Using the GUI, however, spawns a couple of possibilities - being able to use
custom fonts and color schemes (with more than 256 or even 16 colors) is
something I find important when I sit day after day staring at code. Being
able to use plugins that underline (curly) would be another, third obviously
to use VIM inside in Vimperator(FF plugin) or Thunderbird.
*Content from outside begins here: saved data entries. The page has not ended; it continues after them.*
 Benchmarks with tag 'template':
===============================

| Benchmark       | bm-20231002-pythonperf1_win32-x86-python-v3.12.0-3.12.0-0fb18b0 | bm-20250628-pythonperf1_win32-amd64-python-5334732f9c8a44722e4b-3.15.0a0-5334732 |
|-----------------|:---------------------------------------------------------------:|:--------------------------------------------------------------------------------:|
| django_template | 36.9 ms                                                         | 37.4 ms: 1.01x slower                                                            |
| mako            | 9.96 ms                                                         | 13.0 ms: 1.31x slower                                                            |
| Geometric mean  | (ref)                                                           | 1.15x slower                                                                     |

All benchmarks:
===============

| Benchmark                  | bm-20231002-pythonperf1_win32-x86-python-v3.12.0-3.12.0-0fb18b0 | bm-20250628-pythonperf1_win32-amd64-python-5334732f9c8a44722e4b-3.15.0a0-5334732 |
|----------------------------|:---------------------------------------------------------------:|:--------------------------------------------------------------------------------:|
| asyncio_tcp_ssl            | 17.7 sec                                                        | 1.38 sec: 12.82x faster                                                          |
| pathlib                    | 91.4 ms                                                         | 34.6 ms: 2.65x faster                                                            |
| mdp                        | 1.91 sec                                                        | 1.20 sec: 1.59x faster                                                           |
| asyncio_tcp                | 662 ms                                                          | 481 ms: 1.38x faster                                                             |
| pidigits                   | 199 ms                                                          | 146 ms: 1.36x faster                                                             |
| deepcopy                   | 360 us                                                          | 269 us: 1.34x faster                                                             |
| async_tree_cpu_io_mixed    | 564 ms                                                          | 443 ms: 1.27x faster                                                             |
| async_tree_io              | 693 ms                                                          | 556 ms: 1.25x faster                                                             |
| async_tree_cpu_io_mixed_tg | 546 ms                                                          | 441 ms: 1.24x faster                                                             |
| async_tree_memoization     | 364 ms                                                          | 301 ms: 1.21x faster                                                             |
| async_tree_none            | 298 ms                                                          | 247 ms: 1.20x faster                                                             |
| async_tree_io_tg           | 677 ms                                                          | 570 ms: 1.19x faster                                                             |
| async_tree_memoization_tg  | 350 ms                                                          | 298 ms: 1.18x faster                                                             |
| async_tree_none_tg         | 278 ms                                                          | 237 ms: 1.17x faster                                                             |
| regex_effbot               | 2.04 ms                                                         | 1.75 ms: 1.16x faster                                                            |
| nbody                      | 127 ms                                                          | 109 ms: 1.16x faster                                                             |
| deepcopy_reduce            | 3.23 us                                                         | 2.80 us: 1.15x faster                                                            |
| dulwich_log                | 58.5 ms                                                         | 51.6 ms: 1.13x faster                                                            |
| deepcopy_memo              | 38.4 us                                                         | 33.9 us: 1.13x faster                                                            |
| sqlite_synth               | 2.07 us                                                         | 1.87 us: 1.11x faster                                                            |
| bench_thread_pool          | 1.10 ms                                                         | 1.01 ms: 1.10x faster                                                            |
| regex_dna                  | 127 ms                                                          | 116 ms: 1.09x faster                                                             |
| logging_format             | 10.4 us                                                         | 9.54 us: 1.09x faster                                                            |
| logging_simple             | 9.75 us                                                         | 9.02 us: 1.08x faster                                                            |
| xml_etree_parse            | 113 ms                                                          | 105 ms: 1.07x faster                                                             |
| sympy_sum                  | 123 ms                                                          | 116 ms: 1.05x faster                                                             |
I'm a *nix guy, I even love Solaris. A couple of years ago, I didn't even have
X installed. Everything was in the framebuffer - video, graphical browsing,
etc. But I'd never say somebody is a n00b just because he doesn't use the
terminal for everything.

------
prody
My KDE4 solution was to set noborder and forced size and position plus a
ignore requested geometry flag. KDE4 lets you specify these flags by windows
class, window application, etc. It's right there in the KDE4 context menu on
windows.

The other solution that I actually use was switch to awesomeWM (any other
tiling WM works), this makes a lot of sense for coding since you no longer
have window clutter.

------
iuguy
Rather than doing all that, for Linux why not just switch to the terminal with
ctrl-alt F1 and running vim from the console?

Even better still, run it through screen, then you can use console mode for
full screen and use screen -x to simultaneously attach from X terminals. We
use screen -x over SSH to provide multi-user scratchpads during on-site jobs.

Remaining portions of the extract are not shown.